# Goat has a swollen leg



## MissMell (Nov 13, 2013)

Hey so im very new to this site and ive found similar issues to myn but I thought id write a post as I need some help. Im new to goat owning and yesterday I found my goats leg is swollen. Its just above his hoof where the joint is. It seems to slightly bother him but hes walking on it (slightly favoring it tho), hes eat drinking and being his normal self. Hes a 4 month old castrated male dairy goat. Ive read some things about asprin and wrapping the leg. Could anyone give me some advice to bring the swelling down? I think he may have twisted or sprained it. Thanks


----------



## ksalvagno (Oct 6, 2009)

Do you have a vet you can take him to? Banamine would be good but that is vet Rx. If you do a search on here, you can find an aspirin dose. I would also take his temp and see what it is. Probios and B Complex are great to give when goats aren't feeling well.


----------



## nancy d (Oct 5, 2007)

Welcome to TGS.
Aspirin is fine. 
You can try icing it.


----------



## MissMell (Nov 13, 2013)

Okay. Id like to avoid Banamine but ill search for an accurate dose of asprin. Ill try the ice as well. I put a warm pad on it last night but I dont think it did very much. Should I exercise him? Kind of like with the horses or cold hose it? Maybe not cold hose as its freezing outside here. Oh what about a foot soak in epsom salts? Would that help?
Thanks


----------



## wildegoats0426 (Aug 30, 2013)

If he is big you can give 2 adult aspirins


----------



## Axykatt (Feb 1, 2013)

Running water therapy is always really good for a sprain in my experience. If he's small enough you can bring him in a couple times a day and do it in the bathtub. Add just enough hot water to take the edge off the iciness. Make sure his leg is dry before you send him back out again.

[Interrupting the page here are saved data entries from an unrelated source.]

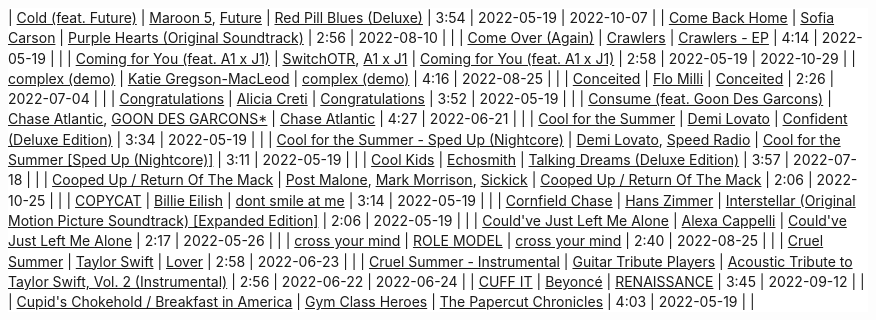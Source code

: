 | [Cold \(feat\. Future\)](https://open.spotify.com/track/7gwLQ4tZ5UdZ7qNcDyJ8wr) | [Maroon 5](https://open.spotify.com/artist/04gDigrS5kc9YWfZHwBETP), [Future](https://open.spotify.com/artist/1RyvyyTE3xzB2ZywiAwp0i) | [Red Pill Blues \(Deluxe\)](https://open.spotify.com/album/3ThQ5dvf9wlqB0C7evh5nH) | 3:54 | 2022-05-19 | 2022-10-07 |
| [Come Back Home](https://open.spotify.com/track/1I4dwH7C0jBAEtz5DjlJgQ) | [Sofia Carson](https://open.spotify.com/artist/7bp2lSdh12wcA8LyB1srfJ) | [Purple Hearts \(Original Soundtrack\)](https://open.spotify.com/album/3wDjzYFS8eWE3bLSpXK4gd) | 2:56 | 2022-08-10 |  |
| [Come Over \(Again\)](https://open.spotify.com/track/4PDJDIdWxNN1AlnbrKkoPf) | [Crawlers](https://open.spotify.com/artist/2xtmoxSauQs0TQFUoHmbfy) | [Crawlers \- EP](https://open.spotify.com/album/4wePwIhGnXxJ3tRFAusMAE) | 4:14 | 2022-05-19 |  |
| [Coming for You \(feat\. A1 x J1\)](https://open.spotify.com/track/1xIqDFx3KdByBnKMlTECcM) | [SwitchOTR](https://open.spotify.com/artist/6Xz6ZnGZZ1KKct4jTyKKZv), [A1 x J1](https://open.spotify.com/artist/1WO1hFAkFbeo9tV3uVX7Dy) | [Coming for You \(feat\. A1 x J1\)](https://open.spotify.com/album/21CCyLhWrr8nA2wKhUf6zH) | 2:58 | 2022-05-19 | 2022-10-29 |
| [complex \(demo\)](https://open.spotify.com/track/1ovZe7upcqycTuPFfOg6kB) | [Katie Gregson\-MacLeod](https://open.spotify.com/artist/2xCYQunn7ZXK6qOwXWPvcF) | [complex \(demo\)](https://open.spotify.com/album/4iHBCJPZUha2xs84jNZ4jc) | 4:16 | 2022-08-25 |  |
| [Conceited](https://open.spotify.com/track/02nTpchENdZ4Nm8AfTmrFv) | [Flo Milli](https://open.spotify.com/artist/08PvCOlef4xdOr20jFSTPd) | [Conceited](https://open.spotify.com/album/2q7cKHWIXtGBtEtARc5lyV) | 2:26 | 2022-07-04 |  |
| [Congratulations](https://open.spotify.com/track/7EHhEcu9tJWPZmlsNX4Gud) | [Alicia Creti](https://open.spotify.com/artist/0V0XsSn8lNPXAEEFG292iX) | [Congratulations](https://open.spotify.com/album/7fSx6FtzpzX3wmAUORj0cP) | 3:52 | 2022-05-19 |  |
| [Consume \(feat\. Goon Des Garcons\)](https://open.spotify.com/track/0X2bh8NVQ8svDQIn2AdCbW) | [Chase Atlantic](https://open.spotify.com/artist/7cYEt1pqMgXJdq00hAwVpT), [GOON DES GARCONS\*](https://open.spotify.com/artist/5WyJhpNewRPUahSlrxkOeR) | [Chase Atlantic](https://open.spotify.com/album/7C8uqokvE67UOlu1TiEYMd) | 4:27 | 2022-06-21 |  |
| [Cool for the Summer](https://open.spotify.com/track/2zFF6jG5hQArbzcXz3KUWk) | [Demi Lovato](https://open.spotify.com/artist/6S2OmqARrzebs0tKUEyXyp) | [Confident \(Deluxe Edition\)](https://open.spotify.com/album/3HV3ecmJJ2GmHM93vVVKXF) | 3:34 | 2022-05-19 |  |
| [Cool for the Summer \- Sped Up \(Nightcore\)](https://open.spotify.com/track/4FYWOYqOF9lbb1JcZFDT67) | [Demi Lovato](https://open.spotify.com/artist/6S2OmqARrzebs0tKUEyXyp), [Speed Radio](https://open.spotify.com/artist/1YzaVDzA3EdEipDSUeNQER) | [Cool for the Summer \[Sped Up \(Nightcore\)\]](https://open.spotify.com/album/410MZofhiv240ybaWhUxpc) | 3:11 | 2022-05-19 |  |
| [Cool Kids](https://open.spotify.com/track/13P5rwmk2EsoFRIz9UCeh9) | [Echosmith](https://open.spotify.com/artist/1PbBg2aYjWLKRk84zJK15x) | [Talking Dreams \(Deluxe Edition\)](https://open.spotify.com/album/1oHY6eQmEG8skElDvFgKz2) | 3:57 | 2022-07-18 |  |
| [Cooped Up / Return Of The Mack](https://open.spotify.com/track/1FgeMZNBdKqpShB0MnLzZh) | [Post Malone](https://open.spotify.com/artist/246dkjvS1zLTtiykXe5h60), [Mark Morrison](https://open.spotify.com/artist/6V3F8MZrOKdT9fU686ybE9), [Sickick](https://open.spotify.com/artist/3NR7hAacOhmcztWvD7vJfS) | [Cooped Up / Return Of The Mack](https://open.spotify.com/album/3eTnCS8HnTm878b8BGiE6G) | 2:06 | 2022-10-25 |  |
| [COPYCAT](https://open.spotify.com/track/5w7wuzMzsDer96KqxafeRK) | [Billie Eilish](https://open.spotify.com/artist/6qqNVTkY8uBg9cP3Jd7DAH) | [dont smile at me](https://open.spotify.com/album/7fRrTyKvE4Skh93v97gtcU) | 3:14 | 2022-05-19 |  |
| [Cornfield Chase](https://open.spotify.com/track/6pWgRkpqVfxnj3WuIcJ7WP) | [Hans Zimmer](https://open.spotify.com/artist/0YC192cP3KPCRWx8zr8MfZ) | [Interstellar \(Original Motion Picture Soundtrack\) \[Expanded Edition\]](https://open.spotify.com/album/3B61kSKTxlY36cYgzvf3cP) | 2:06 | 2022-05-19 |  |
| [Could've Just Left Me Alone](https://open.spotify.com/track/03qh7qUB2zEPVWUc9isLCW) | [Alexa Cappelli](https://open.spotify.com/artist/3L733apFuBmRr4GEVvhh9x) | [Could've Just Left Me Alone](https://open.spotify.com/album/2fDCjGscOIFmJGbLN9eFPW) | 2:17 | 2022-05-26 |  |
| [cross your mind](https://open.spotify.com/track/09gqiE8sqspbkfdr2x0CBs) | [ROLE MODEL](https://open.spotify.com/artist/1dy5WNgIKQU6ezkpZs4y8z) | [cross your mind](https://open.spotify.com/album/0Fbrqq0fBxXMgavgOfsG37) | 2:40 | 2022-08-25 |  |
| [Cruel Summer](https://open.spotify.com/track/1BxfuPKGuaTgP7aM0Bbdwr) | [Taylor Swift](https://open.spotify.com/artist/06HL4z0CvFAxyc27GXpf02) | [Lover](https://open.spotify.com/album/1NAmidJlEaVgA3MpcPFYGq) | 2:58 | 2022-06-23 |  |
| [Cruel Summer \- Instrumental](https://open.spotify.com/track/5VWSAxd4fwgQHnxecD5i1d) | [Guitar Tribute Players](https://open.spotify.com/artist/3AoiBjr0pSGswX96XxEgH7) | [Acoustic Tribute to Taylor Swift, Vol\. 2 \(Instrumental\)](https://open.spotify.com/album/0MWGtJQnKBd3AOE9GaGBGV) | 2:56 | 2022-06-22 | 2022-06-24 |
| [CUFF IT](https://open.spotify.com/track/1xzi1Jcr7mEi9K2RfzLOqS) | [Beyoncé](https://open.spotify.com/artist/6vWDO969PvNqNYHIOW5v0m) | [RENAISSANCE](https://open.spotify.com/album/6FJxoadUE4JNVwWHghBwnb) | 3:45 | 2022-09-12 |  |
| [Cupid's Chokehold / Breakfast in America](https://open.spotify.com/track/2Lhdl74nwwVGOE2Gv35QuK) | [Gym Class Heroes](https://open.spotify.com/artist/4IJczjB0fJ04gs4uvP0Fli) | [The Papercut Chronicles](https://open.spotify.com/album/4Ug3M4a8wAEebndVIF65fX) | 4:03 | 2022-05-19 |  |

I keep minis, so I have no idea what to do for full sized standards, but that's what I would do for my goaties.


----------



## pmartin46 (Feb 5, 2013)

Personally if it were my goat I wouldn't give aspirin without consulting with a vet first. Since today is the first day I would play the waiting game for a day or 2 to see if will resolve itself on its own.


----------



## MissMell (Nov 13, 2013)

Thank you so much for a the help everyone! I checked on his leg today and it appears to be less swollen. Ill wait till tomorrow to look into asprin if needed. Other wise I think ill have a goat in my bath tub tonight! Ill take pictures and share them on this site! Juat want to say I think I love this site. Super helpful for a new goat owner!


----------



## happybleats (Sep 12, 2010)

Aspirin is fine...for him maybe two baby or one adult...it will cut the discomfort just enough but not too much that he forgets its hurt...you want him to feel it some, so he dont re injure it. Aspirin also hels with inflammation.
I would just keep an eye on it rather than wrap it...
best wishes


----------